* [PROVIDED ENTRIES]
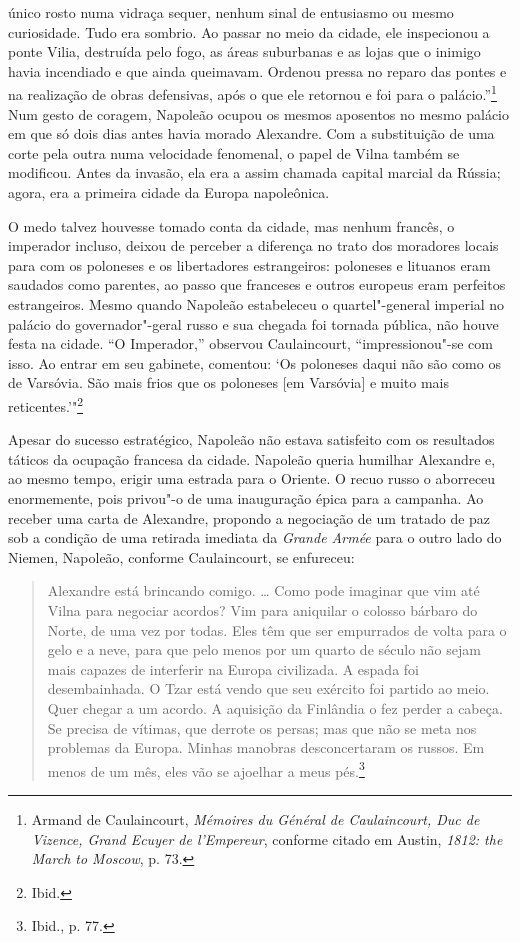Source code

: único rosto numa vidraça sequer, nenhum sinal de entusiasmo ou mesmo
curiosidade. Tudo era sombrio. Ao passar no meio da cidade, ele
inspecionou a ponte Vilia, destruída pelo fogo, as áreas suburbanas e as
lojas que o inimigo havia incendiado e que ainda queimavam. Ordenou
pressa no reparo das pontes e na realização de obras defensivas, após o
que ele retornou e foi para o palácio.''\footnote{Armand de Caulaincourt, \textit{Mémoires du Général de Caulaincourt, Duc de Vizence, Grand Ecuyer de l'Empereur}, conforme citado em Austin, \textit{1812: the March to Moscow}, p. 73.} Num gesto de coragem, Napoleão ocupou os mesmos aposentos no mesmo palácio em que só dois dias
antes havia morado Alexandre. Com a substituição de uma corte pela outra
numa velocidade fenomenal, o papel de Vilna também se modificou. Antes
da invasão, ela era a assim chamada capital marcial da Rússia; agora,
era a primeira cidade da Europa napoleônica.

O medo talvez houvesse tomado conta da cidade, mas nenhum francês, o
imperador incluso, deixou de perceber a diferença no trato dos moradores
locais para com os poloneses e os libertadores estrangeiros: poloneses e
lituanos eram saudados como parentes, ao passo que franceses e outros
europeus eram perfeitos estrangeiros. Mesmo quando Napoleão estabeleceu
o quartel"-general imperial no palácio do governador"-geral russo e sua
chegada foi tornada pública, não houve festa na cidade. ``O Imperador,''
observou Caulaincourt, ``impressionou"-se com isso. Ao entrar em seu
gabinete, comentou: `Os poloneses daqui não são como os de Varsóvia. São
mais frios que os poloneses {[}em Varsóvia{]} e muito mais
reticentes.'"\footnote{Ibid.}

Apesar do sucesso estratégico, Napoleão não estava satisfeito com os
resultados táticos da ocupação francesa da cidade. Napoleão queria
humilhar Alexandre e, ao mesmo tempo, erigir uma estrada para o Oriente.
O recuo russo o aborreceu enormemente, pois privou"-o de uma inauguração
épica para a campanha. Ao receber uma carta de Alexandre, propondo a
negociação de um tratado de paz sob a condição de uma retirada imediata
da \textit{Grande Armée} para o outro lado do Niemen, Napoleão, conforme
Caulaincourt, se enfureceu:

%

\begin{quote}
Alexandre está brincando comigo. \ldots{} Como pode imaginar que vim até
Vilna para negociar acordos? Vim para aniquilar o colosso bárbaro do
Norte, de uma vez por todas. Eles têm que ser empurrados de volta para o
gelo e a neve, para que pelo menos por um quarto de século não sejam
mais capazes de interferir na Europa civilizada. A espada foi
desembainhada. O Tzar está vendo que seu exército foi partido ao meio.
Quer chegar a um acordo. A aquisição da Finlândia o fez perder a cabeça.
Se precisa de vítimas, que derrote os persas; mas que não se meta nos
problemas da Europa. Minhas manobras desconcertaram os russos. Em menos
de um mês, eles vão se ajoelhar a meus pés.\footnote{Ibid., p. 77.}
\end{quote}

* [ACTIVITY] Whatever else the listing above holds, retype exactly only the lines from the one containing "entrar em seu" to the one containing "Apesar do sucesso", both ends kept.

* [RESPONSE TO THE EXERCISE]
observou Caulaincourt, ``impressionou"-se com isso. Ao entrar em seu
gabinete, comentou: `Os poloneses daqui não são como os de Varsóvia. São
mais frios que os poloneses {[}em Varsóvia{]} e muito mais
reticentes.'"\footnote{Ibid.}

Apesar do sucesso estratégico, Napoleão não estava satisfeito com os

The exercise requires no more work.